Is China a developmental state?
China’s economic success—it is the world’s second-largest economy—did not simply happen : the state played a critical role in this rapid expansion
Although “pioneered by Japan,” professor of international economics and politics Dr. Mark Beeson observed the economically interventionist model of the developmental state was adopted by several other states in Asia, including India, Indonesia, Japan, Malaysia, the Philippines, South Korea, Taiwan, Thailand, and Vietnam.
Is China a developmental state? China’s economic success—it is the world’s second-largest economy—did not simply happen.

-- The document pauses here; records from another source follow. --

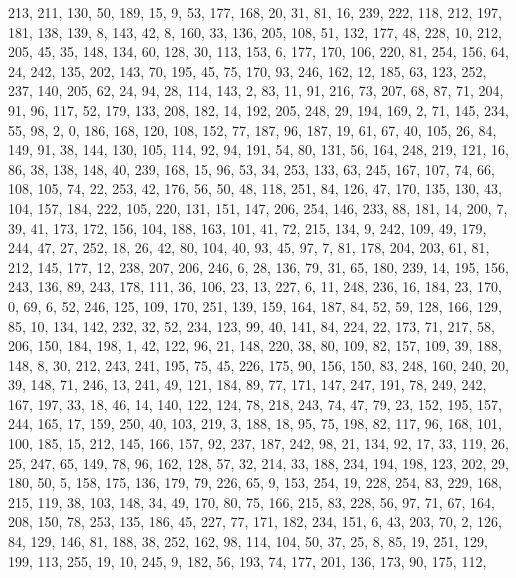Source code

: \begin{DoxyCode}
       213, 211, 130, 50, 189, 15, 9, 53, 177, 168, 20, 31, 81, 16, 239, 222, 118, 212, 197, 181, 138, 139, 8, 143,
       42, 8, 160, 33, 136, 205, 108, 51, 132, 177, 48, 228, 10, 212, 205, 45, 35, 148, 134, 60, 128, 30, 113, 153,
       6, 177, 170, 106, 220, 81, 254, 156, 64, 24, 242, 135, 202, 143, 70, 195, 45, 75, 170, 93, 246, 162, 12,
       185, 63, 123, 252, 237, 140, 205, 62, 24, 94, 28, 114, 143, 2, 83, 11, 91, 216, 73, 207, 68, 87, 71, 204, 91,
       96, 117, 52, 179, 133, 208, 182, 14, 192, 205, 248, 29, 194, 169, 2, 71, 145, 234, 55, 98, 2, 0, 186, 168,
       120, 108, 152, 77, 187, 96, 187, 19, 61, 67, 40, 105, 26, 84, 149, 91, 38, 144, 130, 105, 114, 92, 94, 191,
       54, 80, 131, 56, 164, 248, 219, 121, 16, 86, 38, 138, 148, 40, 239, 168, 15, 96, 53, 34, 253, 133, 63, 245,
       167, 107, 74, 66, 108, 105, 74, 22, 253, 42, 176, 56, 50, 48, 118, 251, 84, 126, 47, 170, 135, 130, 43, 104,
       157, 184, 222, 105, 220, 131, 151, 147, 206, 254, 146, 233, 88, 181, 14, 200, 7, 39, 41, 173, 172, 156, 104,
       188, 163, 101, 41, 72, 215, 134, 9, 242, 109, 49, 179, 244, 47, 27, 252, 18, 26, 42, 80, 104, 40, 93, 45,
       97, 7, 81, 178, 204, 203, 61, 81, 212, 145, 177, 12, 238, 207, 206, 246, 6, 28, 136, 79, 31, 65, 180, 239, 14,
       195, 156, 243, 136, 89, 243, 178, 111, 36, 106, 23, 13, 227, 6, 11, 248, 236, 16, 184, 23, 170, 0, 69, 6,
       52, 246, 125, 109, 170, 251, 139, 159, 164, 187, 84, 52, 59, 128, 166, 129, 85, 10, 134, 142, 232, 32, 52,
       234, 123, 99, 40, 141, 84, 224, 22, 173, 71, 217, 58, 206, 150, 184, 198, 1, 42, 122, 96, 21, 148, 220, 38,
       80, 109, 82, 157, 109, 39, 188, 148, 8, 30, 212, 243, 241, 195, 75, 45, 226, 175, 90, 156, 150, 83, 248, 160,
       240, 20, 39, 148, 71, 246, 13, 241, 49, 121, 184, 89, 77, 171, 147, 247, 191, 78, 249, 242, 167, 197, 33,
       18, 46, 14, 140, 122, 124, 78, 218, 243, 74, 47, 79, 23, 152, 195, 157, 244, 165, 17, 159, 250, 40, 103, 219,
       3, 188, 18, 95, 75, 198, 82, 117, 96, 168, 101, 100, 185, 15, 212, 145, 166, 157, 92, 237, 187, 242, 98, 21,
       134, 92, 17, 33, 119, 26, 25, 247, 65, 149, 78, 96, 162, 128, 57, 32, 214, 33, 188, 234, 194, 198, 123,
       202, 29, 180, 50, 5, 158, 175, 136, 179, 79, 226, 65, 9, 153, 254, 19, 228, 254, 83, 229, 168, 215, 119, 38,
       103, 148, 34, 49, 170, 80, 75, 166, 215, 83, 228, 56, 97, 71, 67, 164, 208, 150, 78, 253, 135, 186, 45, 227,
       77, 171, 182, 234, 151, 6, 43, 203, 70, 2, 126, 84, 129, 146, 81, 188, 38, 252, 162, 98, 114, 104, 50, 37,
       25, 8, 85, 19, 251, 129, 199, 113, 255, 19, 10, 245, 9, 182, 56, 193, 74, 177, 201, 136, 173, 90, 175, 112,

\end{DoxyCode}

The state played a critical role in this rapid expansion, but many question the level to which this intervention was institutionalized. Others have questioned whether China’s economic expansion earns it a spot among states that developed earlier, and in far different global economic and political environments.
As University of Oxford economics Professor John Knight explains, deciding China’s status as a developmental state has been difficult because scholars can’t agree on a definition of the developmental state.

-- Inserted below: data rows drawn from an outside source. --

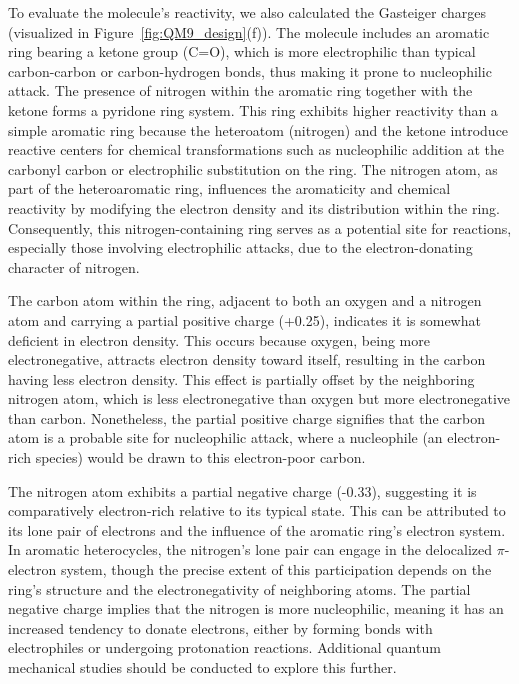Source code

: To evaluate the molecule’s reactivity, we also calculated the Gasteiger charges~\cite{Gasteiger1980IterativeCharges} (visualized in Figure~\ref{fig:QM9_design}(f)). The molecule includes an aromatic ring bearing a ketone group (C=O), which is more electrophilic than typical carbon-carbon or carbon-hydrogen bonds, thus making it prone to nucleophilic attack. The presence of nitrogen within the aromatic ring together with the ketone forms a pyridone ring system. This ring exhibits higher reactivity than a simple aromatic ring because the heteroatom (nitrogen) and the ketone introduce reactive centers for chemical transformations such as nucleophilic addition at the carbonyl carbon or electrophilic substitution on the ring. The nitrogen atom, as part of the heteroaromatic ring, influences the aromaticity and chemical reactivity by modifying the electron density and its distribution within the ring. Consequently, this nitrogen-containing ring serves as a potential site for reactions, especially those involving electrophilic attacks, due to the electron-donating character of nitrogen.

The carbon atom within the ring, adjacent to both an oxygen and a nitrogen atom and carrying a partial positive charge (+0.25), indicates it is somewhat deficient in electron density. This occurs because oxygen, being more electronegative, attracts electron density toward itself, resulting in the carbon having less electron density. This effect is partially offset by the neighboring nitrogen atom, which is less electronegative than oxygen but more electronegative than carbon. Nonetheless, the partial positive charge signifies that the carbon atom is a probable site for nucleophilic attack, where a nucleophile (an electron-rich species) would be drawn to this electron-poor carbon.

The nitrogen atom exhibits a partial negative charge (-0.33), suggesting it is comparatively electron-rich relative to its typical state. This can be attributed to its lone pair of electrons and the influence of the aromatic ring’s electron system. In aromatic heterocycles, the nitrogen’s lone pair can engage in the delocalized $\pi$-electron system, though the precise extent of this participation depends on the ring’s structure and the electronegativity of neighboring atoms. The partial negative charge implies that the nitrogen is more nucleophilic, meaning it has an increased tendency to donate electrons, either by forming bonds with electrophiles or undergoing protonation reactions. Additional quantum mechanical studies should be conducted to explore this further.

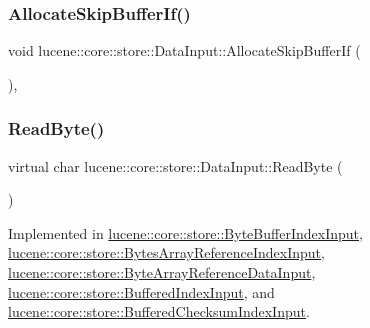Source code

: \subsubsection{\texorpdfstring{Allocate\+Skip\+Buffer\+If()}{AllocateSkipBufferIf()}}
{\footnotesize\ttfamily void lucene\+::core\+::store\+::\+Data\+Input\+::\+Allocate\+Skip\+Buffer\+If (\begin{DoxyParamCaption}{ }\end{DoxyParamCaption})\hspace{0.3cm}{\ttfamily [inline]}, {\ttfamily [private]}}

\mbox{\label{classlucene_1_1core_1_1store_1_1DataInput_a60f2550ccbe4decde30f3773dc53c0ef}} 
\subsubsection{\texorpdfstring{Read\+Byte()}{ReadByte()}}
{\footnotesize\ttfamily virtual char lucene\+::core\+::store\+::\+Data\+Input\+::\+Read\+Byte (\begin{DoxyParamCaption}{ }\end{DoxyParamCaption})\hspace{0.3cm}{\ttfamily [pure virtual]}}



Implemented in \mbox{\hyperlink{classlucene_1_1core_1_1store_1_1ByteBufferIndexInput_a0bad8b8c3af381ba0705f1b00fa56aee}{lucene\+::core\+::store\+::\+Byte\+Buffer\+Index\+Input}}, \mbox{\hyperlink{classlucene_1_1core_1_1store_1_1BytesArrayReferenceIndexInput_a4441afb049c518c35987a22c01b1e4e0}{lucene\+::core\+::store\+::\+Bytes\+Array\+Reference\+Index\+Input}}, \mbox{\hyperlink{classlucene_1_1core_1_1store_1_1ByteArrayReferenceDataInput_a2e711c547ea22188302c7417509e7cca}{lucene\+::core\+::store\+::\+Byte\+Array\+Reference\+Data\+Input}}, \mbox{\hyperlink{classlucene_1_1core_1_1store_1_1BufferedIndexInput_a6e3f97c5f13987f4e8cf31dfe4b31060}{lucene\+::core\+::store\+::\+Buffered\+Index\+Input}}, and \mbox{\hyperlink{classlucene_1_1core_1_1store_1_1BufferedChecksumIndexInput_acbb041afa162556f78073457a4e790f3}{lucene\+::core\+::store\+::\+Buffered\+Checksum\+Index\+Input}}.

\mbox{\label{classlucene_1_1core_1_1store_1_1DataInput_aa5f24102b9b50a190bcb7a8edb82ea2d}}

China enjoys stability under the Chinese Communist Party, which functions relatively independent of the public. Political leadership in China focuses on the economy and carries out extensive investment in education, healthcare, and infrastructure. But the question remains whether the state has established adequate institutions and policy to guide its economic development programs.

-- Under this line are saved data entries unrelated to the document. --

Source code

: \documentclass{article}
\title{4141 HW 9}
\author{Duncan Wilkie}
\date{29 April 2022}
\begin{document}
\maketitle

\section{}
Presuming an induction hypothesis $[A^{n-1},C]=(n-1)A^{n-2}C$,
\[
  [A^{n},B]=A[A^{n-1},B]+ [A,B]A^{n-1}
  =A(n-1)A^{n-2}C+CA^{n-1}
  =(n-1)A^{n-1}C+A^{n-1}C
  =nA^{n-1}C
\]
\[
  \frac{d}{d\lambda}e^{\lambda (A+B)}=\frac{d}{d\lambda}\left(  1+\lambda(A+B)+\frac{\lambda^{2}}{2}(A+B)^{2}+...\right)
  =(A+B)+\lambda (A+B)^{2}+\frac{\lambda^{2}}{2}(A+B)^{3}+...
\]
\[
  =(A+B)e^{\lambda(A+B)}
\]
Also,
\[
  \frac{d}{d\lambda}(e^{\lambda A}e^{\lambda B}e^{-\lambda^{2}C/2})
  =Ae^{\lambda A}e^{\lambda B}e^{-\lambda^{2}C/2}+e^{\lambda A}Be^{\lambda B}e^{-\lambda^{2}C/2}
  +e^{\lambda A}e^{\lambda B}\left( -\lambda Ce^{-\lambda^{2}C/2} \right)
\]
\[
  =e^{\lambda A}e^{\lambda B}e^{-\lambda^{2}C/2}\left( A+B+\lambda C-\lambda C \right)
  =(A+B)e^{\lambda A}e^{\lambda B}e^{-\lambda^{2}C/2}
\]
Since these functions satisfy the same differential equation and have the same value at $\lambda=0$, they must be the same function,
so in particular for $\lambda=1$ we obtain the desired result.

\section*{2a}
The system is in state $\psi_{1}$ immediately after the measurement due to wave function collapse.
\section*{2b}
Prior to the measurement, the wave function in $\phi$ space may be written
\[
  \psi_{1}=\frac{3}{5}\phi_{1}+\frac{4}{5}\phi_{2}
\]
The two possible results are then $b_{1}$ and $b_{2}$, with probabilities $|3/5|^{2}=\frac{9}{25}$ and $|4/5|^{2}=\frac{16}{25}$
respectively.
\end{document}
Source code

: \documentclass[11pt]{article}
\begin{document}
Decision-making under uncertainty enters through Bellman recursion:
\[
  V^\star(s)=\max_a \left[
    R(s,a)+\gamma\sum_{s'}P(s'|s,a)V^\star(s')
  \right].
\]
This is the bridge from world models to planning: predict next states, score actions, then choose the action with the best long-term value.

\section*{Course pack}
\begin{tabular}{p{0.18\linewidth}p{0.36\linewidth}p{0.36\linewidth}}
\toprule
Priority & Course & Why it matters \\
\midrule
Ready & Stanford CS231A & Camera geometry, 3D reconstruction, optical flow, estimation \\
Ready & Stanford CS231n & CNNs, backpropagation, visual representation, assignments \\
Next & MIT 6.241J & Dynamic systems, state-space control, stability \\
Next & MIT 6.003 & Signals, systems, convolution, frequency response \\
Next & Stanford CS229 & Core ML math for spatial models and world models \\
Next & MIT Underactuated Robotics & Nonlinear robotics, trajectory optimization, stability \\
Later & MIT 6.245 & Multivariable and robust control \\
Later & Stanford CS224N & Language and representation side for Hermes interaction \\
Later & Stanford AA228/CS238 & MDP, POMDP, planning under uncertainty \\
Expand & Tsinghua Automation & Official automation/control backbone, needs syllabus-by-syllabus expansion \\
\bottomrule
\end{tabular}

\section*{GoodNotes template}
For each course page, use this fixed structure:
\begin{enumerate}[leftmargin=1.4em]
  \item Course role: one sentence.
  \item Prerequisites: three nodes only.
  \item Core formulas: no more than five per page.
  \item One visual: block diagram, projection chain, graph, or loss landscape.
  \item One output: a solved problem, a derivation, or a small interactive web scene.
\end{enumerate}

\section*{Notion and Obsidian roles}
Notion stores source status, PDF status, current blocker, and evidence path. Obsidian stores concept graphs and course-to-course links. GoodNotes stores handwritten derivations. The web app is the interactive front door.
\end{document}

While China has long lacked policy and state-led institutions tasked with coordinating public-private partnerships (PPP), it has recently begun to establish a framework to support its developmental policies and goals.
Ultimately, the formal foundation that is emerging will support expansion of PPP within China while also confirming the country’s status as a developmental state.
Defining the developmental state
The concept of the developmental state was first introduced by Chalmers Johnson in 1982. Johnson identified four intrinsic characteristics of a developmental state:
- A state must be led by elites capable of constructing and implementing economic policy without giving into the demands of the public, which could undermine development.
- Investment in educational opportunities for all people is necessary. Johnson explained investment and policy should foster “the equitable distribution of wealth created by high-speed growth.”
- The government must recognize the value and necessity of interventionist economic policies that respect, rather than interfere, with the economy’s price mechanism.
- There must be coordination of PPP by a state-led institution.